My four-years-in-the-making novel is finally ready to enter the gaping maw of eBook self-publishing, likely never to be heard from again.*

Last week I completed one final round of minor edits and proclaimed the damn thing finished.  I’m not changing another word (barring undiscovered typos). Why did this take four years? Primarily because I pantsed it, as in wrote the damn thing by the seat of my pants without an outline, and without really having any idea where the story would take me. What I ended up with is a 400-page opus with three point-of-view characters, several other major characters and a cast of thousands (well, dozens of others, anyway).  And what I think is a damn fun story of a sort that’s never been told before.

Now comes the more daunting task: figuring out how to sell it.

Next will be the technical part, uploading to Amazon, Barnes and Noble and the other major book etailers, for both an eBook and print edition. I sent the manuscript off to Streetlight Graphics (which created the front and back covers) for the steampunk-themed formatting.  They will soon send back ready-to-upload files in a variety of formats.

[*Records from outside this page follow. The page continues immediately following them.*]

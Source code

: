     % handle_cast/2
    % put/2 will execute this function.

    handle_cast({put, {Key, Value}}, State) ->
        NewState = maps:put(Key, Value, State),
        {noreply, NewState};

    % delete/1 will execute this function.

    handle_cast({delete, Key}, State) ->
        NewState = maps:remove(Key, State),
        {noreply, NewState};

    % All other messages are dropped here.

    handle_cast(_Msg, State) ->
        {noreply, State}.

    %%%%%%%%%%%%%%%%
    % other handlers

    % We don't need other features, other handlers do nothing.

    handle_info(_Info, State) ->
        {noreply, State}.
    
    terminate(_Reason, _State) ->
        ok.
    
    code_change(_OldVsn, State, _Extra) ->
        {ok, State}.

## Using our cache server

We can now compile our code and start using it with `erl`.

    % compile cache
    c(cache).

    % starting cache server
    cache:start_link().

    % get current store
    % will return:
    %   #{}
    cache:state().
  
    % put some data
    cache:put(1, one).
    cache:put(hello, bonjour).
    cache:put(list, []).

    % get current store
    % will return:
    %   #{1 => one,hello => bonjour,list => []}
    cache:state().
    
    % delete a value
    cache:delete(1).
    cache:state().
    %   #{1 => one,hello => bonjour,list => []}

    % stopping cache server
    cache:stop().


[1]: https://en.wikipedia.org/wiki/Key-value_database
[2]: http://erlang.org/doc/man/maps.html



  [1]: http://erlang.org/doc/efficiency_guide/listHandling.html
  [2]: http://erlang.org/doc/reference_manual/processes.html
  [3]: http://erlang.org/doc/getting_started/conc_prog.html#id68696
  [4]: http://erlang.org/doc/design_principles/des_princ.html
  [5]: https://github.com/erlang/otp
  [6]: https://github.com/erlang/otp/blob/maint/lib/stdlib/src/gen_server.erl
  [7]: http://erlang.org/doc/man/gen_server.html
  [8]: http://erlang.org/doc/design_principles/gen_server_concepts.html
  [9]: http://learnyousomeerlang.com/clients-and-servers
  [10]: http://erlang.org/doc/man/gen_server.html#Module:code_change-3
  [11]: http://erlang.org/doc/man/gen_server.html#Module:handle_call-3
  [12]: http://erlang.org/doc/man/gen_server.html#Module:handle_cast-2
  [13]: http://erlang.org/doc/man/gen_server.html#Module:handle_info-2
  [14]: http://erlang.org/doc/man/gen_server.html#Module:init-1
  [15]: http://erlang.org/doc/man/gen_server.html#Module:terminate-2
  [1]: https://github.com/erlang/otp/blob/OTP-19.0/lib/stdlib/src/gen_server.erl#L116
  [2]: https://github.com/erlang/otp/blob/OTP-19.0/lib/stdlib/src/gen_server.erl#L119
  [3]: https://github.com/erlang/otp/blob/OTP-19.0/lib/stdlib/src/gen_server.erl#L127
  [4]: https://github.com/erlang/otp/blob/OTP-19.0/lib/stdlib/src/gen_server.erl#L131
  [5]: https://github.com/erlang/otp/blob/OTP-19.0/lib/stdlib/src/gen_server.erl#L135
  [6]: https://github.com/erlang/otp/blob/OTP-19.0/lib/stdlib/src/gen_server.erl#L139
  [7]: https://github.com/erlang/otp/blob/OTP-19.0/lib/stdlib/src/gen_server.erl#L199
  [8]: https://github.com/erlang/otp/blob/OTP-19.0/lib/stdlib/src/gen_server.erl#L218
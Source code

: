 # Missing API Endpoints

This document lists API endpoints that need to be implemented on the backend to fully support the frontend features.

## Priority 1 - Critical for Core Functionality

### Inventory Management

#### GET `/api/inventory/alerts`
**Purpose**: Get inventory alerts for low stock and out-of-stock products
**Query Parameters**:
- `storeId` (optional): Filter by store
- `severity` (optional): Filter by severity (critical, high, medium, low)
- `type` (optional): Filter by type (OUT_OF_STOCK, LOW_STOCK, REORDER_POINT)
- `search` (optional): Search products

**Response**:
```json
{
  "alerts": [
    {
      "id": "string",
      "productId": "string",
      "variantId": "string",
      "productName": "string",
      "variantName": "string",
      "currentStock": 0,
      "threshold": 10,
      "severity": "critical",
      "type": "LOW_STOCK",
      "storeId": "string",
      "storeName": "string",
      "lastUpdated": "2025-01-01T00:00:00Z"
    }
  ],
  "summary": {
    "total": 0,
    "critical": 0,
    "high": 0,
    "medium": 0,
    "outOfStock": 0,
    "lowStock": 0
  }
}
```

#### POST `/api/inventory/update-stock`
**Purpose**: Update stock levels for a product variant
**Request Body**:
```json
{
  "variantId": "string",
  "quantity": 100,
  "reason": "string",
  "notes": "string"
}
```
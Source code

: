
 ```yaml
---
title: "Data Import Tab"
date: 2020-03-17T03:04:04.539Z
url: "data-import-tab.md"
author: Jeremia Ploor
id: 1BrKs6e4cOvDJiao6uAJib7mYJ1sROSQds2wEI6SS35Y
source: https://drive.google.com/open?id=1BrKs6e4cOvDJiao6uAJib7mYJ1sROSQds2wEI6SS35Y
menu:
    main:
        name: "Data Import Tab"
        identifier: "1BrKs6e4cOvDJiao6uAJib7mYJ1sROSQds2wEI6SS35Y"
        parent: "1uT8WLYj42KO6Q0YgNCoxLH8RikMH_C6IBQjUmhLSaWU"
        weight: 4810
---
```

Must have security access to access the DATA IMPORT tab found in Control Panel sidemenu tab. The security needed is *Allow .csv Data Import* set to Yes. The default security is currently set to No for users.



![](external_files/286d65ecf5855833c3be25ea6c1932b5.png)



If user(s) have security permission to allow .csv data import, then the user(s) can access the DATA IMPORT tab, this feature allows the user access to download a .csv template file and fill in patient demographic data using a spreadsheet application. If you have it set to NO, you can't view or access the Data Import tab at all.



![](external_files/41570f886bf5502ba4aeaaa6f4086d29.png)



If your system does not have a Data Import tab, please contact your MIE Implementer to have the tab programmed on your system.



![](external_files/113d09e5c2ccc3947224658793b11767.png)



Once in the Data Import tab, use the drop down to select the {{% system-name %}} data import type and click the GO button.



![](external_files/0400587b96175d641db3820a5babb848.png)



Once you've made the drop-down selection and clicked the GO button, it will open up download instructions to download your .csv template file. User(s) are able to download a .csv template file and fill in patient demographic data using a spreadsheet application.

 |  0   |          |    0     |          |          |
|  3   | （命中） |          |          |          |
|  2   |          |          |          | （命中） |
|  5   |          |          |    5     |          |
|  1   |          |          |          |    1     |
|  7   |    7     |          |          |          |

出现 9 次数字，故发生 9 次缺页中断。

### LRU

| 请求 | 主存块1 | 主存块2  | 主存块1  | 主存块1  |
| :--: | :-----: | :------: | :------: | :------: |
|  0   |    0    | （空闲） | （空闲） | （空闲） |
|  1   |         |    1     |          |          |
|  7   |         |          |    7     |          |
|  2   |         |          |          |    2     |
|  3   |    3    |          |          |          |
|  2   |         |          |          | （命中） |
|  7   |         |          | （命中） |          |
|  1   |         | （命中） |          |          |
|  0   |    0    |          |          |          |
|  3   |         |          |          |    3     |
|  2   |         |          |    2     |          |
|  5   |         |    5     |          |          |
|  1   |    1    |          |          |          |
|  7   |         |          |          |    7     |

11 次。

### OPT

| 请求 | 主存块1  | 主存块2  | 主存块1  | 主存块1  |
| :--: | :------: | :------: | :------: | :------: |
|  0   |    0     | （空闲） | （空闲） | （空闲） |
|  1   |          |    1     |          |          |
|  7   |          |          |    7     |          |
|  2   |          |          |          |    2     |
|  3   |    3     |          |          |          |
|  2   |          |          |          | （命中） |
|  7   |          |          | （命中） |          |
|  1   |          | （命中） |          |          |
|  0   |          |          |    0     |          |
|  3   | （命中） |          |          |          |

And this morning I found myself forking over $35 to the feds:

CopyrightSnip

Now the book is mine!  All mine!

Next comes my 10-step plan for fame and fortune:

  1.  A soft launch on Amazon without advertising to ensure the eBook and print editions are merged to one page, and to send Advance Reader Copies to a handful of folks
  2. Creating a landing page at this site for the novel, with purchase links
  3. Finishing up a new short story to be used as a giveaway promotion
  4. Planning a small contest to solicit readers signing up for my mailing list
  5. Asking advance readers to post honest reviews in advance of hard launch
  6. Designing and placing web ads on baseball and steampunk websites
  7. Planning a Goodreads giveaway
  8. Scheduling some Facebook ads
  9. Telling my mom, so she can tell her Mah Jong group
  10. Launch the book by late April with a 48-hour sale price of 99cents to push it quickly up the Amazon charts.

Methinks #9 is probably the most important.  More to come.

 

*I say this because recent estimates show 90,000 new books are self-published on Amazon each month.  You do the math.